It is reported that the harvest season has arrived, but the biggest customer has been “driven away” by the Trump administration. Faced with soybeans that might end up unsold, farmers in the major agricultural state of North Dakota are at a loss. Traders and analysts say that the traditional peak season for U.S. soybean sales is now more than half over. Due to the stalled Sino-U.S. trade negotiations causing export blockages, and South American competitors seizing the opportunity to fill the market gap, American farmers are missing out on billions of dollars in soybean sales to China.
Analysis suggests that China had already expanded its soybean reserves before Trump took office, and unlike the U.S., which faces complex political pressures, China is very adept at fighting a protracted war. Furthermore, the agricultural subsidies promised in the U.S. bill cannot promptly alleviate the current difficulties faced by farmers.

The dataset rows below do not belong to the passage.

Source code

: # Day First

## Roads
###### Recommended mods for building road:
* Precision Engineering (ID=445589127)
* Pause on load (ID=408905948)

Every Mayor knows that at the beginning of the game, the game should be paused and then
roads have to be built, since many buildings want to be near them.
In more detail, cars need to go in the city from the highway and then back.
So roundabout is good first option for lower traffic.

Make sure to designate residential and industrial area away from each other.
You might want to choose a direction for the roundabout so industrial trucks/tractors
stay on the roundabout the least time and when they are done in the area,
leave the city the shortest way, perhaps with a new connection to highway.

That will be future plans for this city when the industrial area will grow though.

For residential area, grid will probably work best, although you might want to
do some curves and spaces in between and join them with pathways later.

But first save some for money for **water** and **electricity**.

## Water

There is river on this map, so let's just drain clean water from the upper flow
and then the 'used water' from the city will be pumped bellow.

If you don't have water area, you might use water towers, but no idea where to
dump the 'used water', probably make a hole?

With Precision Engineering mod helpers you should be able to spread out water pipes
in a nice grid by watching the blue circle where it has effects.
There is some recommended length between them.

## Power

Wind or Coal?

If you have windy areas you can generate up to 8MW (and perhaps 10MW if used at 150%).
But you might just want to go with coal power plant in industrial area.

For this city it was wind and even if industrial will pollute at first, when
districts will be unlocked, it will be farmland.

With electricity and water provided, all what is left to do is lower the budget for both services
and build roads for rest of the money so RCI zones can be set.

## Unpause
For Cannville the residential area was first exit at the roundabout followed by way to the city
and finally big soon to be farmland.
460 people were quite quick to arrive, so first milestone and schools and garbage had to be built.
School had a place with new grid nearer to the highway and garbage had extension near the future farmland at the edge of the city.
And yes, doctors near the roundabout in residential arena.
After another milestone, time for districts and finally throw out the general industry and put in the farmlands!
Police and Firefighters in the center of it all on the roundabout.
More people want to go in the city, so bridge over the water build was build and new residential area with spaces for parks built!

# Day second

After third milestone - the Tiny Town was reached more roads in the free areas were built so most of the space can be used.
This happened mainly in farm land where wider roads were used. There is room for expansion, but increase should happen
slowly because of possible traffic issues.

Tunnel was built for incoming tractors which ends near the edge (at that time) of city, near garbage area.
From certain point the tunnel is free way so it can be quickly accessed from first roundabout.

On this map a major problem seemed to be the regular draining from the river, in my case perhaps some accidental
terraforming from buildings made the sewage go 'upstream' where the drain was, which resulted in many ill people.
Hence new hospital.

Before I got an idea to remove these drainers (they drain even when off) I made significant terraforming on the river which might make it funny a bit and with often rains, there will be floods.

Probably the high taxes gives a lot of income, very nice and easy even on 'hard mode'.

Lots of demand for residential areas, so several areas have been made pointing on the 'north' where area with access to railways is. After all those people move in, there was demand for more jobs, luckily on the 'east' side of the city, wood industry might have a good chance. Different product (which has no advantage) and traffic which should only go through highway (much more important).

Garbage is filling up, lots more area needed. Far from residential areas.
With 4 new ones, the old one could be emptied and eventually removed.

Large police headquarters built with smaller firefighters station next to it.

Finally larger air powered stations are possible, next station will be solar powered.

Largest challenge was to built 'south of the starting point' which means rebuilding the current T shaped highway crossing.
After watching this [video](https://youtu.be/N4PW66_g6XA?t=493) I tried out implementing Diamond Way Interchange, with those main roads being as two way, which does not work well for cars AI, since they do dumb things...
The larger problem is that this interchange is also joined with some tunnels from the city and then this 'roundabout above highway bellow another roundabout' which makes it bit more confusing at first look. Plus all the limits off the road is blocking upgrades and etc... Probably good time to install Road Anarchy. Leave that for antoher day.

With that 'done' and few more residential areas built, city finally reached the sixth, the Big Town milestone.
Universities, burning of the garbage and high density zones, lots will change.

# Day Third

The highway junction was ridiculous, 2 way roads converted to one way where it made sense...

Soybeans are one of the most important agricultural products in the United States, holding a core position in U.S. agricultural exports. Of the over 4 billion bushels (one U.S. soybean bushel is approximately 27.216 kilograms) of soybeans grown by American farmers annually, nearly a quarter are exported to China. Last year, China imported nearly $13 billion worth of soybeans from the U.S., compared to about $2 billion twenty years ago.
Previously, U.S. media noted that Chinese companies are increasingly turning to Brazil to purchase soybeans and are increasing investments in the infrastructure of Brazil’s agricultural heartland. Over the past decade, China has invested heavily in Brazilian warehouses, railways, ports, and other infrastructure to bring more Brazilian agricultural products onto Chinese ships. Last year, Brazil supplied 70% of China’s soybean imports, a figure that is double what it was 15 years ago.
Reuters reported that the traditional peak season for U.S. soybean sales is now more than half over. Due to the stalled Sino-U.S. trade negotiations causing export blockages, and South American competitors seizing the opportunity to fill the market gap, American farmers are missing out on billions of dollars in soybean sales to China.
Two traders based in Asia revealed that Chinese importers have booked approximately 7.4 million tons of soybeans, mainly from South America, for October shipment, covering 95% of China’s estimated soybean demand for October. They have also booked 1 million tons for November shipment, accounting for about 15% of the estimated imports for that month.
“From the current situation, we believe that until the end of this year, the soybean supply in the Chinese market will still be dominated by South American soybeans.”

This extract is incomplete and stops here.